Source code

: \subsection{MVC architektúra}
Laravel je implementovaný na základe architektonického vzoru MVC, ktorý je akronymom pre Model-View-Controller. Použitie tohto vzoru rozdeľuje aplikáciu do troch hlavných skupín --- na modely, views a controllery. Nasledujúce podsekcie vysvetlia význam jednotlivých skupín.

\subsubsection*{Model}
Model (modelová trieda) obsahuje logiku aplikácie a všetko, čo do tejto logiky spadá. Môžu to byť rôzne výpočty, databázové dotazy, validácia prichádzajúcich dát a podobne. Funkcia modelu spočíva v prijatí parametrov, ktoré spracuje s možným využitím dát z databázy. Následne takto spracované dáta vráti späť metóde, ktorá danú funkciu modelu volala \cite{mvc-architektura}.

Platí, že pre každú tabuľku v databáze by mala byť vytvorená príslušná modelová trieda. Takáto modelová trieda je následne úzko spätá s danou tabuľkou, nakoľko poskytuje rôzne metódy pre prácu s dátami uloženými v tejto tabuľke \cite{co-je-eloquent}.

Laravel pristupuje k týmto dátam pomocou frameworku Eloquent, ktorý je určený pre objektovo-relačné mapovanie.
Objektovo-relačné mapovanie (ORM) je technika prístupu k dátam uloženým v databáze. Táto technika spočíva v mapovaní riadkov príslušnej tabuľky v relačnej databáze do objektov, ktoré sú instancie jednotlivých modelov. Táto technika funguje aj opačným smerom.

---

Your output should be an exact copy of every line from the one containing "Laravel pristupuje k" through the end of the records.

• _Exercise solution_:
Laravel pristupuje k týmto dátam pomocou frameworku Eloquent, ktorý je určený pre objektovo-relačné mapovanie.
Objektovo-relačné mapovanie (ORM) je technika prístupu k dátam uloženým v databáze. Táto technika spočíva v mapovaní riadkov príslušnej tabuľky v relačnej databáze do objektov, ktoré sú instancie jednotlivých modelov. Táto technika funguje aj opačným smerom.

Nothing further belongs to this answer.